Barjawan allied himself with the Turkish commander called, Manjutagin, who himself was a great force in Syria. He readily espoused to Barjawan's faction, and formed an alliance with some of the Bedouin chiefs and left Damascus at the head of six thousand troops to march towards Egypt. Ibn Ammar mobilized his troops under the leadership of Suleman bin Falah and provided him with the large sums of money to be used in diverting the loyalty of the Bedouin chiefs against Manjutagin. The two armies clashed between Ramla and Askalan, and after three days of minor encounters, they fought the final battle. Manjutagin was subdued and taken prisoner and sent captive to Cairo.
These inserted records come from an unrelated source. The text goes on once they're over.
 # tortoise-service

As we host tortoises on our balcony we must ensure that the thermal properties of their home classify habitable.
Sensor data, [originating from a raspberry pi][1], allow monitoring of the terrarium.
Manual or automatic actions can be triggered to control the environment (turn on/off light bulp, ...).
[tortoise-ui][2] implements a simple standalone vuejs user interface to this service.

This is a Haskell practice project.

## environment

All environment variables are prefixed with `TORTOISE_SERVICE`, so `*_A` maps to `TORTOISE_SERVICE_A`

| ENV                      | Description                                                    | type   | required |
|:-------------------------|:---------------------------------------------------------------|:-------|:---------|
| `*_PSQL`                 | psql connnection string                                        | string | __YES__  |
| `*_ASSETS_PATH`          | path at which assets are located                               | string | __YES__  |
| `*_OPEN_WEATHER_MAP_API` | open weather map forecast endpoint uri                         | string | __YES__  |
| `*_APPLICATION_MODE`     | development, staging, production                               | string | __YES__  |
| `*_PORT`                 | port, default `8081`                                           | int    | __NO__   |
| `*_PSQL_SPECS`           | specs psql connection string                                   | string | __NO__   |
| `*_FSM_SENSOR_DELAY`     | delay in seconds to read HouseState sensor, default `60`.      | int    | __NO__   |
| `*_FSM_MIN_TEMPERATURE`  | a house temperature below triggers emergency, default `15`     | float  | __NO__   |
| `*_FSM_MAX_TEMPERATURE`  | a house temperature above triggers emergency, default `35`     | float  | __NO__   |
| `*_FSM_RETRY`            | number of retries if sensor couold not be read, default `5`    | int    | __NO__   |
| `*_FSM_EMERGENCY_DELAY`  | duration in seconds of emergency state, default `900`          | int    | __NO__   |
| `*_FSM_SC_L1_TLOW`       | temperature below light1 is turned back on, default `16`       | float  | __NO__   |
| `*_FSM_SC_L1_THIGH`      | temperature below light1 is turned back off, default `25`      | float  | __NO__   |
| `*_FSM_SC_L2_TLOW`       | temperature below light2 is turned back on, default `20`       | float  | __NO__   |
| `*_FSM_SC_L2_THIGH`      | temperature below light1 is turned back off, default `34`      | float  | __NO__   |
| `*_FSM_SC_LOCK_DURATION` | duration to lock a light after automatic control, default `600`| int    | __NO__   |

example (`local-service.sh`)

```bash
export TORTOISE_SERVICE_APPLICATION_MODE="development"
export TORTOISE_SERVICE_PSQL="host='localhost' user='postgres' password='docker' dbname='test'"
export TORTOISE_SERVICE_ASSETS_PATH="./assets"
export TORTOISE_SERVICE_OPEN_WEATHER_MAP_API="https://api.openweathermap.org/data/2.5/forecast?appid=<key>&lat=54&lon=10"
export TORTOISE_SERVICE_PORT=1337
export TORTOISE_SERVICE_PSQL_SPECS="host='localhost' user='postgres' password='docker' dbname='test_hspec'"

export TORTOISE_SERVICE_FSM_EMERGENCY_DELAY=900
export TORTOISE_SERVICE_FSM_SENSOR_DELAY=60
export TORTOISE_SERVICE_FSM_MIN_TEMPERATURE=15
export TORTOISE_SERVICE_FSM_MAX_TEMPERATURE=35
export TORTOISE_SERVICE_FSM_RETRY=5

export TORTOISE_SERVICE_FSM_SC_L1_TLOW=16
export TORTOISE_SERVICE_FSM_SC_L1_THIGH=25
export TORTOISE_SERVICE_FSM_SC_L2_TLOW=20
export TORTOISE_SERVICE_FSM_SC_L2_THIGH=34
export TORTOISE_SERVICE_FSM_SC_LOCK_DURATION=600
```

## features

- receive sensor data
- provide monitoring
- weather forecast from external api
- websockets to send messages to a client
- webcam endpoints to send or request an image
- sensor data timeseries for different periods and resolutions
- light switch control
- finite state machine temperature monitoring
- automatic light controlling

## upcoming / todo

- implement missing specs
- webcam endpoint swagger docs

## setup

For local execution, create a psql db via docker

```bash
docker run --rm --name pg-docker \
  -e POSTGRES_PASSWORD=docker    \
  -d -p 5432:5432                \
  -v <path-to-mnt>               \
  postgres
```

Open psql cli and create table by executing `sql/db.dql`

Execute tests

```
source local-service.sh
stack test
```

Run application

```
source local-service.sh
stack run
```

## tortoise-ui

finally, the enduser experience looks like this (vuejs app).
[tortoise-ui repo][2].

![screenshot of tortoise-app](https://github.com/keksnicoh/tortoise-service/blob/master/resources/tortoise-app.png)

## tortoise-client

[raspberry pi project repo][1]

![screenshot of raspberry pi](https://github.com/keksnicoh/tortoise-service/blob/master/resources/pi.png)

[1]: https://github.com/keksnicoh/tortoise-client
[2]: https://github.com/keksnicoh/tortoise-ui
The battle resulted in victory for the Maghriba, but impugned a dangerous problem to the state, a fast growing opposition between the Maghriba and Mashriqa in Egypt. The defeated Mashriqa arrived in Cairo and threatened Ibn Ammar's rule, while the majority of Maghribawere in Syria with Suleman bin Falah. To overcome the problem, Ibn Ammar planned to increase his supporters and at the same time adopted a moderate line of policy towards Mashriqa, and pardoned Manjutagin. Suleman bin Falah also followed a similar policy in Syria and tried to convince its inhabitants that his plans were for peace and security. He dismissed Jaysh ibn Samsama from the governorship of Tripoli and replaced him with his own brother Ali.

Thus, Jaysh, a powerful Katama chief, went to Cairo to revenge himself by attempting to overthrow Ibn Ammar. He made an alliance with Barjawan and the chiefs of Mashriqa. Barjawan's opportunity to gain power came with the presence of Jaysh in Egypt. He provoked riots and disturbances in Cairo and threw the blames on Ibn Ammar and his supporters. Ibn Ammar invited them to his palace under the pretext to discuss the riots between Berbers and Turks, but secretly had planned their executions. However, Barjawan, who had planted many spies in Ibn Ammar's palace, was informed of this and formed a counterplan. He and his supporters decided to accept the invitation. They planned to foil the attack by retreating among them, thus exposing Ibn Ammar's treasonable intentions. Barjawan's plan succeeded and he and his allies returned to the royal palace, declared Ibn Ammar to be a traitor and prepared to fight. With as many supporters as he could muster, Ibn Ammar left Cairo and camped in the desert. Barjawan followed him and in a battle which lasted half a day, Ibn Ammar was defeated, and fled. By the overthrow of Ibn Ammar in 387/997, Barjawan assumed the office of wasita (chief minister) after Ibn Ammar had held office for a little less than eleven months. Barjawan took out al-Hakim in public to demonstrate his loyalty towards the Fatimids.

Barjawan pardoned Ibn Ammar and granted him the same monthly allowances and supplies that he had received during the period of Imam al- Aziz.